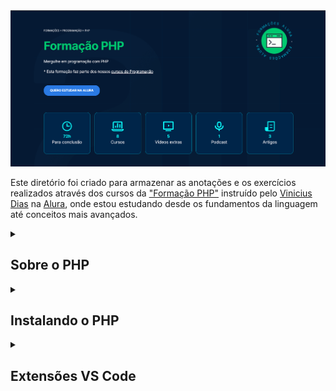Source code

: <img src="https://github.com/AdrianoBispo/formacao-php/blob/master/img/formacao-php.png?raw=true" />

Este diretório foi criado para armazenar as anotações e os exercícios realizados através dos cursos da <a href="https://cursos.alura.com.br/formacao-linguagem-php">"Formação PHP"</a> instruído pelo <a href="https://cursos.alura.com.br/user/cviniciussdias">Vinicius Dias</a> na <a href="https://www.alura.com.br">Alura</a>, onde estou estudando desde os fundamentos da linguagem até conceitos mais avançados.

<details>
  <summary>
    <h2> Sobre o PHP </h2>
  </summary>

  <h3> O que é o PHP? </h3>
  <p>
    O PHP é uma das linguagens de programação mais utilizadas no desenvolvimento web. Por ser multi plataforma, open source, gratuita e bastante completa, a linguagem
    PHP conquistou o mercado e desenvolvedoras/es, tendo uma comunidade vibrante e uma evolução rápida nos últimos anos.
  </p>
  
  <h3> O que faz um(a) dev PHP? </h3>
  <p>
    O PHP é uma das linguagens de programação mais utilizadas no desenvolvimento web. Por ser multi plataforma, open source, gratuita e bastante completa, a linguagem
    PHP conquistou o mercado e desenvolvedoras/es, tendo uma comunidade vibrante e uma evolução rápida nos últimos anos.
  </p>
  
  <h3> Como está o Mercado de Trabalho para Devs PHP? </h3>
  <p>
    O PHP é uma das linguagens de programação mais utilizadas no desenvolvimento web, cerca de 81% dos sites da web utilizam PHP. Por ser multi plataforma, open
    source, gratuita e bastante completa, a linguagem PHP conquistou o mercado e desenvolvedoras/es, tendo uma comunidade vibrante e uma evolução rápida nos últimos
    anos.
  </p>

</details>

<details>
  <summary>
    <h2> Instalando o PHP </h2>
  </summary>
  <img src="https://github.com/AdrianoBispo/formacao-php/blob/master/img/instalando-php.png?raw=true" /> 
  <p>
    Para executar os comandos PHP em sua máquina é necessário ter o seu interpretador instalado. Para isso, vou está deixando o link 
    <a href="https://www.alura.com.br/artigos/php-instalacao-primeiro-codigo">desse artigo da Alura</a> onde ensina passo-a-passo a como está fazendo a instalação.
  </p>
  
  <p>
    <b>
      OBS: Em todas as plataformas ainda existe a possibilidade de você baixar o código fonte do PHP e compilá-lo em sua máquina.
      Isso te dá um controle maior sobre quais extensões do PHP estarão habilitadas, em qual diretório os arquivos ficarão, dentre outras vantagens.
      Por ser um processo relativamente complicado e propenso a erros, recomendo que você conheça essa abordagem quando já estiver mais confiante com a linguagem para
      não perder o foco agora no início.
    </b>
  </p>

</details>

<details>
  <summary>
    <h2> Extensões VS Code </h2>
  </summary>
 
- <a href="https://marketplace.visualstudio.com/items?itemName=DEVSENSE.phptools-vscode">PHP</a>
- <a href="https://marketplace.visualstudio.com/items?itemName=bmewburn.vscode-intelephense-client">Intelephense</a>
- <a href="https://marketplace.visualstudio.com/items?itemName=rifi2k.format-html-in-php">Format HTML in PHP</a>
- <a href="https://marketplace.visualstudio.com/items?itemName=hakcorp.php-awesome-snippets">PHP Awesome Snippets</a>

</details>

********************

Exercise prompt:
How many lines in the data above contain the string "vscode"? Reply with only the number.

Answer box:
2